Giter Club home page Giter Club logo

intelunnati's Introduction

Project for Intel Unnati Industrial Training 2024

PDF Chatbot using OpenVINO and RAG

A PDF-based chatbot leveraging OpenVINO and RAG techniques for efficient question-answering, developed as part of the Intel Unnati Industrial Training 2024.

Description

This project demonstrates how to create a chatbot that can answer questions related to a given PDF document using the Retrieval Augmented Generation (RAG) technique. The chatbot is implemented in Google Colab and uses various libraries including OpenVINO for efficient inference.

The project consists of a single notebook that performs the following tasks:

  1. Reads and processes a PDF file
  2. Generates a vector store from the PDF content
  3. Uses a Language Model (LLM) to answer questions based on the vector store

Components

Component Description
PDF Processing Extracts text from a PDF file using PyPDF2
Vector Store Generation Creates a FAISS index from text chunks using sentence-transformers
LLM Integration Uses TinyLlama model for generating responses
OpenVINO Optimization Leverages Intel's OpenVINO toolkit for optimized model inference
User Interface Implements a Gradio interface for easy interaction

How to Run

  1. Open the notebook in Google Colab.
  2. Run all cells in order.
  3. Upload a PDF file when prompted.
  4. Ask questions about the PDF content using the Gradio interface.

Prerequisites

Before running the notebook, you need to install the required packages and import the necessary libraries.
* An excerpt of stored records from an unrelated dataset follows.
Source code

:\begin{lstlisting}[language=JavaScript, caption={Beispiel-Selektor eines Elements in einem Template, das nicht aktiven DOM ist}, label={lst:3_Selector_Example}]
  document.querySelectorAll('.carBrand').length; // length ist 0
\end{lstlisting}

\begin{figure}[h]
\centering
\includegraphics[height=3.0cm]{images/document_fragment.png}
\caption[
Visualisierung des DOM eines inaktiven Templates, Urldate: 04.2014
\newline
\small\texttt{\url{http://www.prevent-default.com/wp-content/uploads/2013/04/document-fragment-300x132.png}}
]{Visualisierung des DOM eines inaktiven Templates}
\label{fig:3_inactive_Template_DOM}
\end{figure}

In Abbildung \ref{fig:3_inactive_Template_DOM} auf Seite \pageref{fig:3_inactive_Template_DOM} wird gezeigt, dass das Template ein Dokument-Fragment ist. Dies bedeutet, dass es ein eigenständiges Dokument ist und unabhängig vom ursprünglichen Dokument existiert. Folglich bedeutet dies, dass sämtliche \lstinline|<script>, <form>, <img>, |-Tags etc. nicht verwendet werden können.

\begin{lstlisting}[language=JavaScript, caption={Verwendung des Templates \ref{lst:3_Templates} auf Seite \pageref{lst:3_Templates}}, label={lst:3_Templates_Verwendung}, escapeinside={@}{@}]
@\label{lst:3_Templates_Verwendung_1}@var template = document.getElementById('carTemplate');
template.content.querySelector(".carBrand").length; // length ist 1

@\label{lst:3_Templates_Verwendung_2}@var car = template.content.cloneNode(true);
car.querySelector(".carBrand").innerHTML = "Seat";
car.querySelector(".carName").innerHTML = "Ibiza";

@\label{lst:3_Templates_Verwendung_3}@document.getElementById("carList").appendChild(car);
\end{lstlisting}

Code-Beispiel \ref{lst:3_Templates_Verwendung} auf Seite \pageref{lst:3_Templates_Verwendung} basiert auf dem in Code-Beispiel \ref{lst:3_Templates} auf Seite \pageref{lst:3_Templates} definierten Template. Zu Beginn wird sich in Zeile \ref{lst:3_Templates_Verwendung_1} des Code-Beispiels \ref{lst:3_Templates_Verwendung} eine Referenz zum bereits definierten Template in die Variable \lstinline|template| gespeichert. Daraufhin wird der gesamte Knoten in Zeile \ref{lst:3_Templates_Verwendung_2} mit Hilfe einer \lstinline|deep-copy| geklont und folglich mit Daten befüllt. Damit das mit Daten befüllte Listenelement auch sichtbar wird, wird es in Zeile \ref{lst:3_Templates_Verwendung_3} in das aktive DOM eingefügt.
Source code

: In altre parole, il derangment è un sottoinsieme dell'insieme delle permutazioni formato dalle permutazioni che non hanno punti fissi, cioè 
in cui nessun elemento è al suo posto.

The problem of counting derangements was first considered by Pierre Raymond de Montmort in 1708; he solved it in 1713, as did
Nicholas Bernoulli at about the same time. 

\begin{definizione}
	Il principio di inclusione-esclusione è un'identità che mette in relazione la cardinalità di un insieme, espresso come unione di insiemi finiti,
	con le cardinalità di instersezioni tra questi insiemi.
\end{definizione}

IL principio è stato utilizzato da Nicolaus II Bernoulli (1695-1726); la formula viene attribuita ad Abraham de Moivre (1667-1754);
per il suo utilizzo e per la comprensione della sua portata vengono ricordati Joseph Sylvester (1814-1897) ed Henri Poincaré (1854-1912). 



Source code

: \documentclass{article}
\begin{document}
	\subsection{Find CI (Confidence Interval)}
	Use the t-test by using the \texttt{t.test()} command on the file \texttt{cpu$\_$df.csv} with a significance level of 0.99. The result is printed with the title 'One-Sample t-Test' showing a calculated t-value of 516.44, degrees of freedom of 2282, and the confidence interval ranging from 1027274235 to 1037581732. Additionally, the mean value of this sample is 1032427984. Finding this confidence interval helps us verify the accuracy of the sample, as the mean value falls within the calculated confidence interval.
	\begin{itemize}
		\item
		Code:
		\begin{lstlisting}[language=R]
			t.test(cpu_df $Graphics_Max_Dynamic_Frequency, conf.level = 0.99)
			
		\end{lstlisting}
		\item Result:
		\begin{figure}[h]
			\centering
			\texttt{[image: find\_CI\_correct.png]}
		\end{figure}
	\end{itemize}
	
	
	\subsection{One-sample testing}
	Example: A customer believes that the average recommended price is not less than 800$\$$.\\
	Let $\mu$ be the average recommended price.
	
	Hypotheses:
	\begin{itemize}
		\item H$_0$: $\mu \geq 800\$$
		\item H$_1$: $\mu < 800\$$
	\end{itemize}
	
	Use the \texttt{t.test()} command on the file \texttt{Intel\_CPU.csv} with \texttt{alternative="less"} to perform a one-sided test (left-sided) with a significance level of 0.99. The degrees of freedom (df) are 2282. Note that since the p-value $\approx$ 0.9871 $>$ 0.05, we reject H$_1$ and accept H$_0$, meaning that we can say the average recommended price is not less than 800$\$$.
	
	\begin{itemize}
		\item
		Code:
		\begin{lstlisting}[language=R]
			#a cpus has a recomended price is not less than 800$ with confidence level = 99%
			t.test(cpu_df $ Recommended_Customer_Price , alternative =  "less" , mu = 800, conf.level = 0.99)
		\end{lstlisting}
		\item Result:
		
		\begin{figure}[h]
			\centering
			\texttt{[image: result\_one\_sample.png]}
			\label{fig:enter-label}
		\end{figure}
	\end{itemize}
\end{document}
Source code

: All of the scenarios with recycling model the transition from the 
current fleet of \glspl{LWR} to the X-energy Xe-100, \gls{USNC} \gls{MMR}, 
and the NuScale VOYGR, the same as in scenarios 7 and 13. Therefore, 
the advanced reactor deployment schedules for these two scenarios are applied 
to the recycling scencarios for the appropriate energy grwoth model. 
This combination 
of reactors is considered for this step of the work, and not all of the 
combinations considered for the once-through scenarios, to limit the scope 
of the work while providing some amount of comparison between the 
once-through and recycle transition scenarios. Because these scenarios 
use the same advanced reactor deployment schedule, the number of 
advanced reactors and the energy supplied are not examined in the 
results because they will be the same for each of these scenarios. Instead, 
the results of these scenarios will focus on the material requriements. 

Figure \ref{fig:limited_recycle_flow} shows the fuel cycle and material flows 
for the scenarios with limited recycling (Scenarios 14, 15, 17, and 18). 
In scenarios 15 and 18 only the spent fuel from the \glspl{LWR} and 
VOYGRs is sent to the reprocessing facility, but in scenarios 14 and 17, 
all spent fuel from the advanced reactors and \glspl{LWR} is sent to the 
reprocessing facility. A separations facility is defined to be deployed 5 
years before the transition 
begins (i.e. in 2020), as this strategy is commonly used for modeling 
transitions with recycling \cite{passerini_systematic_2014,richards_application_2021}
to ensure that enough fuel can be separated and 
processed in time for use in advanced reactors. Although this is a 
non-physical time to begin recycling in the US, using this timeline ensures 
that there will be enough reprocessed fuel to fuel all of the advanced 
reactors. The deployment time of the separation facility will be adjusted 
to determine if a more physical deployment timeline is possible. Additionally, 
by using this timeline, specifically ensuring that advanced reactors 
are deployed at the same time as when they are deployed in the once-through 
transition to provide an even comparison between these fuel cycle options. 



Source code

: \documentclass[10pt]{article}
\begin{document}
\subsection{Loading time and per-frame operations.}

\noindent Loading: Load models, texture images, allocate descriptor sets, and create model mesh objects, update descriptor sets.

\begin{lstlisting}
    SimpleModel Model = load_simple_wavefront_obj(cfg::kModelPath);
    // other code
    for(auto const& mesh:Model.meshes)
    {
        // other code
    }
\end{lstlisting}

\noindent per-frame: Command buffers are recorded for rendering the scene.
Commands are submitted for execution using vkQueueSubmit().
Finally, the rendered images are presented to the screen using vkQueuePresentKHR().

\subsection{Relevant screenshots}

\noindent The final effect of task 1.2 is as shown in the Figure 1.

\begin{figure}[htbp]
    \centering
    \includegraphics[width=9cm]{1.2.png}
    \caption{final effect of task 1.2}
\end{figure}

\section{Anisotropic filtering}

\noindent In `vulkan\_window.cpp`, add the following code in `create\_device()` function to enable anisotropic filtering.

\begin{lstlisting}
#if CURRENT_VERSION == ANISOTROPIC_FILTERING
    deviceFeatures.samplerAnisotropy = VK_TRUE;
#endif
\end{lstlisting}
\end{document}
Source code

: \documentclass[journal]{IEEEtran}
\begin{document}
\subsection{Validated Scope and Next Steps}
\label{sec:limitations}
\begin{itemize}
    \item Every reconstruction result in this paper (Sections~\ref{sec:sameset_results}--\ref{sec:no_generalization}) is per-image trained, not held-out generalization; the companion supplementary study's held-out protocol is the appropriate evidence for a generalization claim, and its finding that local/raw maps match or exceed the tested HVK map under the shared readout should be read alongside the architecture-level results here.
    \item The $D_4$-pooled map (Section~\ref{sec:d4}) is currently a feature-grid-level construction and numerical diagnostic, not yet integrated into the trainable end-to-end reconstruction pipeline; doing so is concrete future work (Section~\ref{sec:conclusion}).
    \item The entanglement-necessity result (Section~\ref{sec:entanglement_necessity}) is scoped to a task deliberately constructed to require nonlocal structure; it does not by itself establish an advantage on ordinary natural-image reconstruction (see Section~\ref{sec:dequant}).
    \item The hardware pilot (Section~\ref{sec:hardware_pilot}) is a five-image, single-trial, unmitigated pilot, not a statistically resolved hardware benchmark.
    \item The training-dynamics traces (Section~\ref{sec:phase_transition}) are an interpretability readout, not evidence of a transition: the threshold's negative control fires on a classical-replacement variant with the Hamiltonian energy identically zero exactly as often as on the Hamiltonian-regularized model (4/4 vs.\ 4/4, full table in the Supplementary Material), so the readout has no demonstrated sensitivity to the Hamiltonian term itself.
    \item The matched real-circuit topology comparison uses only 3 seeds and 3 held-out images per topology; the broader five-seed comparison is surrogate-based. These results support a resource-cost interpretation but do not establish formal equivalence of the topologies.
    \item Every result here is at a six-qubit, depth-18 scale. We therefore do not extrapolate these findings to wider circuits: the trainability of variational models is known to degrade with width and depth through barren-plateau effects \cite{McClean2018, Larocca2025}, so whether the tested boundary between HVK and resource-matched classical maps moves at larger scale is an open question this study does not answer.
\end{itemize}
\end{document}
Run the following commands in a code cell:

# Install required packages
!pip install -q transformers sentence-transformers faiss-cpu PyPDF2 openvino-nightly
!pip install -q optimum[openvino]
!pip install numpy PyPDF2 sentence-transformers faiss-cpu optimum[intel] transformers nltk gradio

# Import required libraries
import numpy as np
import PyPDF2
from sentence_transformers import SentenceTransformer
import faiss
from transformers import AutoTokenizer
from optimum.intel import OVModelForCausalLM
import gc
import torch
import nltk
import gradio as gr
import tempfile
import os

# Download NLTK data
nltk.download('punkt', quiet=True)

Functionality

  1. PDF Processing: The notebook reads the uploaded PDF and extracts its text content.
  2. Semantic Chunking: The extracted text is divided into semantic chunks for better context preservation.
  3. Vector Store Creation: Chunks are embedded using a sentence transformer model and stored in a FAISS index for quick retrieval.
  4. Question Answering: When a user asks a question, the system:
    • Finds the most relevant chunks using semantic similarity
    • Constructs a prompt with the question and relevant context
    • Generates an answer using the TinyLlama model

Configuration

The notebook uses default configurations, but you can modify the following:

  • Chunk size and overlap in the create_semantic_chunks function
  • Number of relevant chunks retrieved (k) in the chatbot function
  • Model used for embeddings and language generation

OpenVINO Integration

This project leverages Intel's OpenVINO toolkit for optimized inference:

  • The TinyLlama model is loaded and exported using OVModelForCausalLM from the optimum.intel package.
  • This allows for hardware-specific optimizations, potentially improving inference speed and efficiency, especially on Intel hardware.
  • OpenVINO optimizations are particularly beneficial for larger models or high-volume query processing.

System Requirements

  • Google Colab environment (or local setup with similar specifications)
  • Internet connection for downloading models and libraries
  • For optimal performance with OpenVINO, Intel CPU is recommended

Performance Notes

  • The use of OpenVINO optimizations may significantly improve performance, especially on Intel hardware
  • Performance benefits may be more noticeable with larger models or when processing many queries
  • The TinyLlama model is relatively small, which allows for quick responses but may limit the complexity of answers

Troubleshooting

  • If CUDA out of memory errors is encountered, try restarting the runtime or using a CPU-only version.
  • Ensure all required libraries are correctly installed. Check the error message for missing packages.

Limitations

  • Performance depends on the quality and length of the uploaded PDF.
  • Uses a small language model (TinyLlama) which may limit response quality for complex queries.

Future Improvements

  • Support for multiple PDF uploads
  • Integration with more powerful language models
  • Implementation of conversation history and context awareness
  • Fine-tuning options for specific domains

Team Members and their contributions

This project was developed by a team of 5 members as part of the Intel Unnati Industrial Training 2024:

We would like to thank our mentor Abhishek Nandy and the Intel Unnati program for their guidance and support throughout this project.

Contributing

Contributions to improve the chatbot are welcome. Please feel free to fork the repository and submit a Pull Request or open an issue to discuss about your changes.

License

MIT License

Acknowledgements

This project uses several open-source libraries and models:

intelunnati's People

Contributors

paharipratyush avatar

Watchers

 avatar

Recommend Projects

  • React photo React

    A declarative, efficient, and flexible JavaScript library for building user interfaces.

  • Vue.js photo Vue.js

    ๐Ÿ–– Vue.js is a progressive, incrementally-adoptable JavaScript framework for building UI on the web.

  • Typescript photo Typescript

    TypeScript is a superset of JavaScript that compiles to clean JavaScript output.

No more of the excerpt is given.